== ASSIGNMENT ==
After locating the line that contains "been deprecated, and" in the data below, set down exactly that line and each one after it through the line that contains "fully-defined type stubs.", and nothing more.

== RECORDS FOR THE TASK ==
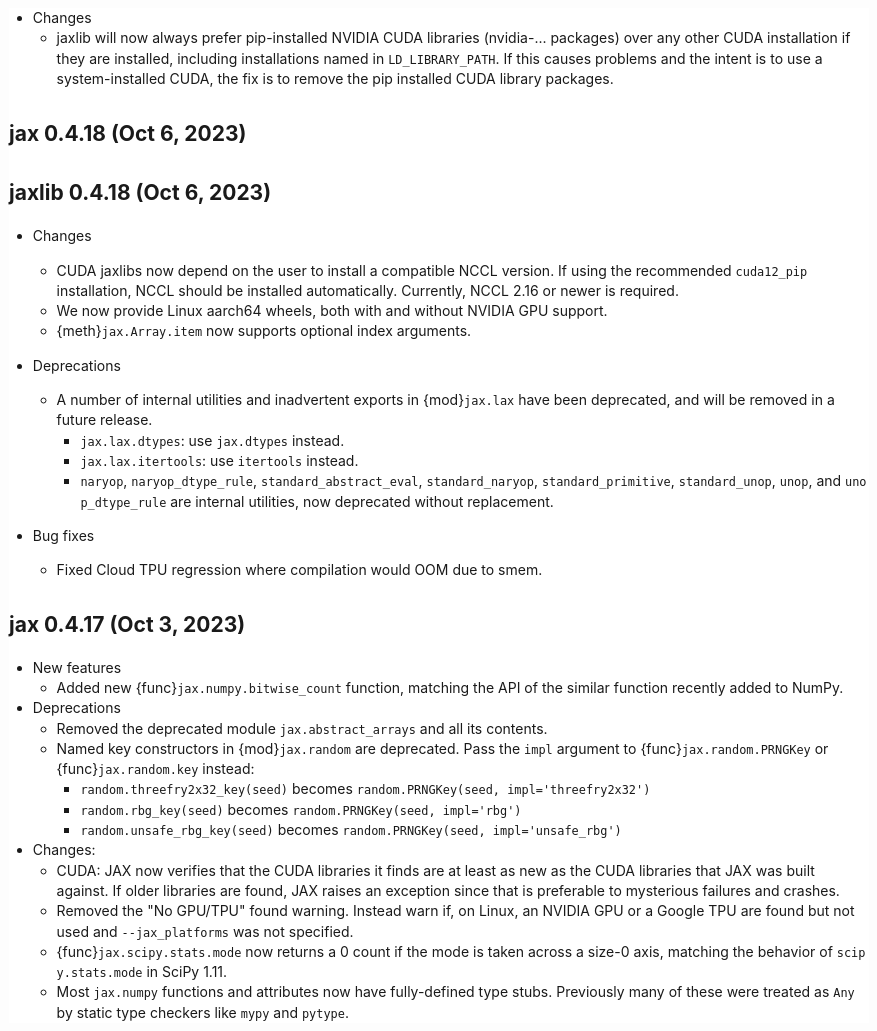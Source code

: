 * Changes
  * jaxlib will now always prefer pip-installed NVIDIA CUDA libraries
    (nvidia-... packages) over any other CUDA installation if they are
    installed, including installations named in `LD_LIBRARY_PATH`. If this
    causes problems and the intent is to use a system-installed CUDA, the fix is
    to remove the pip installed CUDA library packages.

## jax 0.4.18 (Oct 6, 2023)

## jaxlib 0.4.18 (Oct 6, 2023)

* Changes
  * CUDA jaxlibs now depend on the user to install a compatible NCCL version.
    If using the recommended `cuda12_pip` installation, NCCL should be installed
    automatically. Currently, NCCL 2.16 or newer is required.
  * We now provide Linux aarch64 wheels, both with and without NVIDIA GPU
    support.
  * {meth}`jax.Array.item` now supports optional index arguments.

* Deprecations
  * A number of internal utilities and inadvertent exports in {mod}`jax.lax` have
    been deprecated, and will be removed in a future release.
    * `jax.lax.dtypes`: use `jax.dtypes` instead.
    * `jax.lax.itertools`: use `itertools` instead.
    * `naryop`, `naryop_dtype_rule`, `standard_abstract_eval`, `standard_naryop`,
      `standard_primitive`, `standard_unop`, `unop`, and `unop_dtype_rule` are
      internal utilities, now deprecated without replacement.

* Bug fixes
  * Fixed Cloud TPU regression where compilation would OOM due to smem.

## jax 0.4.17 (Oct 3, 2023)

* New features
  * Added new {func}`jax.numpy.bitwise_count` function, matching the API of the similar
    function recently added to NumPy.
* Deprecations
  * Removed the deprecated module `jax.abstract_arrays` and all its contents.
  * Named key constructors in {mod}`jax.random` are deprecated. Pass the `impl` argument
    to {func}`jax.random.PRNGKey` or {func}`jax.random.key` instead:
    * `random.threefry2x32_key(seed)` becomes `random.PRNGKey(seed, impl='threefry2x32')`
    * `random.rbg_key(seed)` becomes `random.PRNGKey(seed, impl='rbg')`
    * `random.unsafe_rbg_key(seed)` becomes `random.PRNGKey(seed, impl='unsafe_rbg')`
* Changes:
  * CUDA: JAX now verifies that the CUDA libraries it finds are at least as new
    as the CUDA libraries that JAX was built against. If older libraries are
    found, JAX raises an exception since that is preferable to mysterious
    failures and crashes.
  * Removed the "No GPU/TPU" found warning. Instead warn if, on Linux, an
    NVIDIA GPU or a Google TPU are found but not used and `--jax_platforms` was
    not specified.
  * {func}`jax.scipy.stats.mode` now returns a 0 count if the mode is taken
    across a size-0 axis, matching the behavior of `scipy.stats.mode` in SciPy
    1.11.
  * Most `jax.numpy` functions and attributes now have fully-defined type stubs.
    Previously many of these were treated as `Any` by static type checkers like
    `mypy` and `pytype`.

...

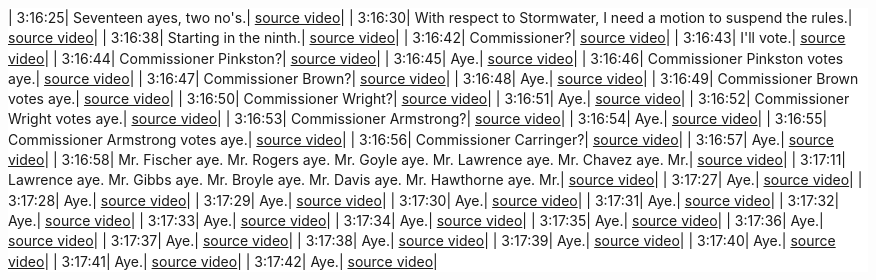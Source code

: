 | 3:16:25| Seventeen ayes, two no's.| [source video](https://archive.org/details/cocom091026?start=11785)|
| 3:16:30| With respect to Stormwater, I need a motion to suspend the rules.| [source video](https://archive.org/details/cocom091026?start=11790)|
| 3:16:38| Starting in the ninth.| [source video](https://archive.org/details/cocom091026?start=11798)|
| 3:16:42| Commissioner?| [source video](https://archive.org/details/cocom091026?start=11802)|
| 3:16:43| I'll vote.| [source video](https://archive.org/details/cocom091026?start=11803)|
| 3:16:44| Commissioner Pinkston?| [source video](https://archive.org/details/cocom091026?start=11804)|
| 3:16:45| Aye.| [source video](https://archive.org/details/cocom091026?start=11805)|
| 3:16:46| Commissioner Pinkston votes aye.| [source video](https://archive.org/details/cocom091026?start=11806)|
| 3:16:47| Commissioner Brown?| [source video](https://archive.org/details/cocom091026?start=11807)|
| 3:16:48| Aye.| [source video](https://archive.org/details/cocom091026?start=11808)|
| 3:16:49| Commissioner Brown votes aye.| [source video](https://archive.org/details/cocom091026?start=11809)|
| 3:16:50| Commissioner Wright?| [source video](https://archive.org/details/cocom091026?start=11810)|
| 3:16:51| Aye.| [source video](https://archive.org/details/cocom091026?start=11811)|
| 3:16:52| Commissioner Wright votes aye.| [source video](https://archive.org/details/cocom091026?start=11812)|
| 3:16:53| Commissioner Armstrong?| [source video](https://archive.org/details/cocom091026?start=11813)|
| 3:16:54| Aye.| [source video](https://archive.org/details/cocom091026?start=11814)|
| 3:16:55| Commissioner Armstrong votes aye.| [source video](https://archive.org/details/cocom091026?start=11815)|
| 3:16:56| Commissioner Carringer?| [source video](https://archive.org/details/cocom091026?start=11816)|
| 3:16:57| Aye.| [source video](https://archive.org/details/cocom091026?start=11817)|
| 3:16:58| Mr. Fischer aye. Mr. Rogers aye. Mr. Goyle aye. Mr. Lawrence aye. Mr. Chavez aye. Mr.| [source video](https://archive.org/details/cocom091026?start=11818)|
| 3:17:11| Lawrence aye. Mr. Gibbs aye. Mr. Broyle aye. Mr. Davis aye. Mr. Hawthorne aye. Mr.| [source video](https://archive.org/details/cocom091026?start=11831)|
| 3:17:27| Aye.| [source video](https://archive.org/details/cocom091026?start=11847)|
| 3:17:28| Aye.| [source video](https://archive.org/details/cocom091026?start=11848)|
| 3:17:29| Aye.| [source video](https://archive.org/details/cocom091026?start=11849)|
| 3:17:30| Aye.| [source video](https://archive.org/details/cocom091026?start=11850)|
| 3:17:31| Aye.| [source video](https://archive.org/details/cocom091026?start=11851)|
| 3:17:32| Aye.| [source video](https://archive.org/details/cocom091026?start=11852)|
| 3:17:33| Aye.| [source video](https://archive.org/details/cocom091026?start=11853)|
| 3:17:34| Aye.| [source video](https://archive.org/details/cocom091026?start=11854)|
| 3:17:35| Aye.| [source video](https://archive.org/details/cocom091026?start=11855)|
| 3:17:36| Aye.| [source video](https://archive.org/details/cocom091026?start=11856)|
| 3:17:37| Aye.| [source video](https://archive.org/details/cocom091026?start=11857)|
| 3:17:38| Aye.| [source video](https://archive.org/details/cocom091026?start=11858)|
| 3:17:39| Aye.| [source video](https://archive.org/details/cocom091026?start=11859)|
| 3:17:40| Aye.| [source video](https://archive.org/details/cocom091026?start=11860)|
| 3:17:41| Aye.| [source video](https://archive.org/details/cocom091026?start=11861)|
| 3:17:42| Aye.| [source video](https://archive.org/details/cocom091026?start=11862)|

...

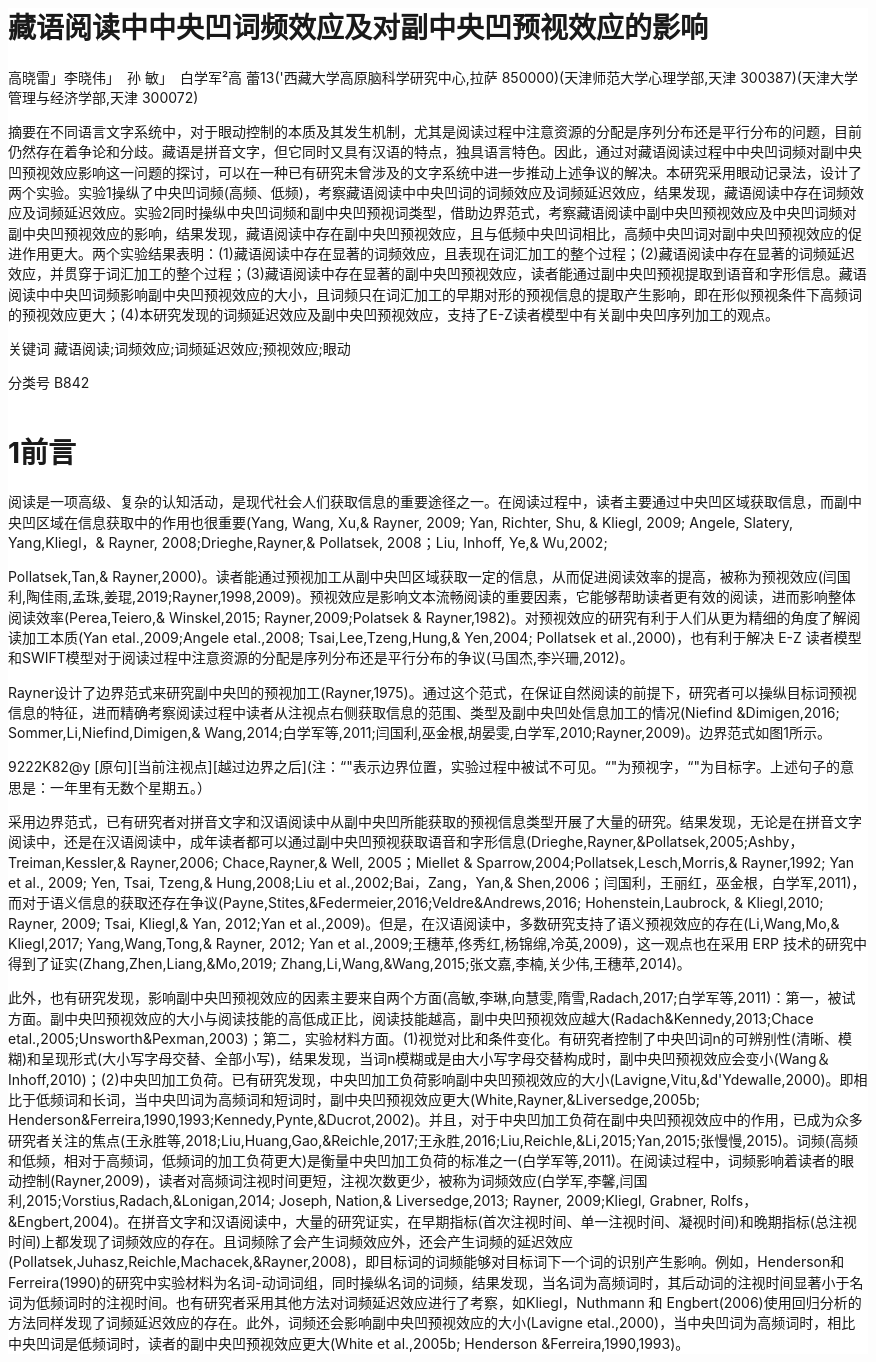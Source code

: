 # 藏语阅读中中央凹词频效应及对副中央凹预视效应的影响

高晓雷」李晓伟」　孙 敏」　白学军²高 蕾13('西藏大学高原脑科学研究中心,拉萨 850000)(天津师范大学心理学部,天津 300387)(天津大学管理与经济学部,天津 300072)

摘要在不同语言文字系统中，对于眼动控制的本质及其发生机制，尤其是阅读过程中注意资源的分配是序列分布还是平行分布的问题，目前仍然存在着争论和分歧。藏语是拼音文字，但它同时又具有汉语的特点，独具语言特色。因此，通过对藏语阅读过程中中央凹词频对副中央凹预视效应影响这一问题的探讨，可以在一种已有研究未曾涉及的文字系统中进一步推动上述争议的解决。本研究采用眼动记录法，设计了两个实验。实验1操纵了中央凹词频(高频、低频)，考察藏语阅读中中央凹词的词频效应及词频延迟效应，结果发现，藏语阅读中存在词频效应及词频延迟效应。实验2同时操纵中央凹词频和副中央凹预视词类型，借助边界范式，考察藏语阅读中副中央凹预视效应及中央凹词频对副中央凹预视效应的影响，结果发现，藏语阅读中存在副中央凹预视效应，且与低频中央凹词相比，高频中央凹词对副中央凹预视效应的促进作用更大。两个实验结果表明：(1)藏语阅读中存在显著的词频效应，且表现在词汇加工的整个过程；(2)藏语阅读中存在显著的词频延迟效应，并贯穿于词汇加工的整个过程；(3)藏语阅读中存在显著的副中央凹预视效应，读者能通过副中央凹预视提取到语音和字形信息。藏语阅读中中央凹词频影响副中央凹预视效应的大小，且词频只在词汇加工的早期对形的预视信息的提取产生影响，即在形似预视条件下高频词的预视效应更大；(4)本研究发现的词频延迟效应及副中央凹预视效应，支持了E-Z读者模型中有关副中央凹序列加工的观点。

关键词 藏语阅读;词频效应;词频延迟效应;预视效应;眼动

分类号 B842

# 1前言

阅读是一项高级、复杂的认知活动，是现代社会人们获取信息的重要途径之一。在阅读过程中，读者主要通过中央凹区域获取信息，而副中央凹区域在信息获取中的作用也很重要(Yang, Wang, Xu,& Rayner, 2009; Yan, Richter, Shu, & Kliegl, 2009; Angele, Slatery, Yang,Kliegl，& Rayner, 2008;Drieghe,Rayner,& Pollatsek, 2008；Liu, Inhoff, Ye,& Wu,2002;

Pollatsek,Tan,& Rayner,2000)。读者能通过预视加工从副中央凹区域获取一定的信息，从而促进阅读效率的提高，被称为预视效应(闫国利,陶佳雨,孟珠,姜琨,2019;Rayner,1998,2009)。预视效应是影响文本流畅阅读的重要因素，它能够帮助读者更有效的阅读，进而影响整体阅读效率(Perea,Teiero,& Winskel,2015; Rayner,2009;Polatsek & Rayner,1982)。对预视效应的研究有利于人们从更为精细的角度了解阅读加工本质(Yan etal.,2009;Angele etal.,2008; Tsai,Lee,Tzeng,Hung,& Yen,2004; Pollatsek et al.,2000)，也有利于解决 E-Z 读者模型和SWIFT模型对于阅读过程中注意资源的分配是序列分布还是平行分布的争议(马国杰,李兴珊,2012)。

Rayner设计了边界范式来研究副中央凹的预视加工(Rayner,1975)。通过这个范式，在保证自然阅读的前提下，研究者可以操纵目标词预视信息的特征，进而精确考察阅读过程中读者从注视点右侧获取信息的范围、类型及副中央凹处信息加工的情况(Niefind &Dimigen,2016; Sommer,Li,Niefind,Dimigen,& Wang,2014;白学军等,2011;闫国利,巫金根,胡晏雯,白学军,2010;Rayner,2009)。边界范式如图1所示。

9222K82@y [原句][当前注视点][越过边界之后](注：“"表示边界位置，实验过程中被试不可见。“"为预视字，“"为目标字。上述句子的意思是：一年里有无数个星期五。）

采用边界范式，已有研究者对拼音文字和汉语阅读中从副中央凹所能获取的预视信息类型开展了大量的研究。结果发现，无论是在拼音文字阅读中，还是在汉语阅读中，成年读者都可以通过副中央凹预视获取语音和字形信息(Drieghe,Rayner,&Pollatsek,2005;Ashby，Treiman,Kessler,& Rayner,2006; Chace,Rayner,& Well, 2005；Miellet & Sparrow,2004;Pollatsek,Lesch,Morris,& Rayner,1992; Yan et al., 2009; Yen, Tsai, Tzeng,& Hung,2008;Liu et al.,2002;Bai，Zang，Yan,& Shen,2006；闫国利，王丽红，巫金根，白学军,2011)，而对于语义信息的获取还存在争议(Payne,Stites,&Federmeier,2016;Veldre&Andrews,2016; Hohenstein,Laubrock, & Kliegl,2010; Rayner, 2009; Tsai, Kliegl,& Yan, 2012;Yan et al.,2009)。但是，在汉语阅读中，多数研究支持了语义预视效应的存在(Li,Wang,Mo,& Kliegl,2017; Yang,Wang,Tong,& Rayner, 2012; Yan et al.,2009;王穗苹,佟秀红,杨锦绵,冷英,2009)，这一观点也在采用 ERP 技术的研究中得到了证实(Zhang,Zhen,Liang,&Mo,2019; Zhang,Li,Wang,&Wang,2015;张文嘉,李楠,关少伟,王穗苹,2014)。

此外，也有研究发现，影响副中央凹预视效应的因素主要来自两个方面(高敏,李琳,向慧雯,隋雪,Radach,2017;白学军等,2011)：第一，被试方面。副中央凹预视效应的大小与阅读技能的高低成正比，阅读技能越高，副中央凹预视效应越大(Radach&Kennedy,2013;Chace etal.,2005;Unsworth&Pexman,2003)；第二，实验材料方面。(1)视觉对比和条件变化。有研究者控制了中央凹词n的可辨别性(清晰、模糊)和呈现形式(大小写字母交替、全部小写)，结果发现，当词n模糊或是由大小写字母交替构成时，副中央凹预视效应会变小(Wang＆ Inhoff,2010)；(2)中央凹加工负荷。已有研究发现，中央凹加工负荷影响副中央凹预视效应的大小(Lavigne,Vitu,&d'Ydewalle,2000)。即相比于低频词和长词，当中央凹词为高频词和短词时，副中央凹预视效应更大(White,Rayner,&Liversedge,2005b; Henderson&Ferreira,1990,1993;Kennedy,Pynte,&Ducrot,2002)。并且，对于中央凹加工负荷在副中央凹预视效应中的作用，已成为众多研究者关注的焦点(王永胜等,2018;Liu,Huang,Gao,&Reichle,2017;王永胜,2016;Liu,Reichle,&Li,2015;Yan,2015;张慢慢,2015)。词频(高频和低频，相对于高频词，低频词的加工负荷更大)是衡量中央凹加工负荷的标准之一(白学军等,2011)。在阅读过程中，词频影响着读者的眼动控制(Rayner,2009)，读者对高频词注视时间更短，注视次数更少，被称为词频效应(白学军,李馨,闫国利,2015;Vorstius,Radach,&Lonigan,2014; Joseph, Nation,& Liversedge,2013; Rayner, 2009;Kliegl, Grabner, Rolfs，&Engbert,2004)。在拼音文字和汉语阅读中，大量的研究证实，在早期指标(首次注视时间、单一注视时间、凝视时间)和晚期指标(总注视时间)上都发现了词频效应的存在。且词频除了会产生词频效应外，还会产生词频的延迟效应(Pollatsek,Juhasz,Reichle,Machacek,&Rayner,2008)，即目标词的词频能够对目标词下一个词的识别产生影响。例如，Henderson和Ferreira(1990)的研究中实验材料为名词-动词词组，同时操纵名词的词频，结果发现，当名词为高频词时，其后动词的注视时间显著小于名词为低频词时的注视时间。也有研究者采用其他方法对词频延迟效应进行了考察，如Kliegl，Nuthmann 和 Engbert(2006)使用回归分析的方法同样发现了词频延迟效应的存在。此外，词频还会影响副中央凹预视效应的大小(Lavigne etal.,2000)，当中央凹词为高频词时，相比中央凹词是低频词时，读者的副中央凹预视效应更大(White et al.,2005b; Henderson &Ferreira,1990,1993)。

== SOLUTION FOR THIS PROBLEM ==
    been deprecated, and will be removed in a future release.
    * `jax.lax.dtypes`: use `jax.dtypes` instead.
    * `jax.lax.itertools`: use `itertools` instead.
    * `naryop`, `naryop_dtype_rule`, `standard_abstract_eval`, `standard_naryop`,
      `standard_primitive`, `standard_unop`, `unop`, and `unop_dtype_rule` are
      internal utilities, now deprecated without replacement.

* Bug fixes
  * Fixed Cloud TPU regression where compilation would OOM due to smem.

## jax 0.4.17 (Oct 3, 2023)

* New features
  * Added new {func}`jax.numpy.bitwise_count` function, matching the API of the similar
    function recently added to NumPy.
* Deprecations
  * Removed the deprecated module `jax.abstract_arrays` and all its contents.
  * Named key constructors in {mod}`jax.random` are deprecated. Pass the `impl` argument
    to {func}`jax.random.PRNGKey` or {func}`jax.random.key` instead:
    * `random.threefry2x32_key(seed)` becomes `random.PRNGKey(seed, impl='threefry2x32')`
    * `random.rbg_key(seed)` becomes `random.PRNGKey(seed, impl='rbg')`
    * `random.unsafe_rbg_key(seed)` becomes `random.PRNGKey(seed, impl='unsafe_rbg')`
* Changes:
  * CUDA: JAX now verifies that the CUDA libraries it finds are at least as new
    as the CUDA libraries that JAX was built against. If older libraries are
    found, JAX raises an exception since that is preferable to mysterious
    failures and crashes.
  * Removed the "No GPU/TPU" found warning. Instead warn if, on Linux, an
    NVIDIA GPU or a Google TPU are found but not used and `--jax_platforms` was
    not specified.
  * {func}`jax.scipy.stats.mode` now returns a 0 count if the mode is taken
    across a size-0 axis, matching the behavior of `scipy.stats.mode` in SciPy
    1.11.
  * Most `jax.numpy` functions and attributes now have fully-defined type stubs.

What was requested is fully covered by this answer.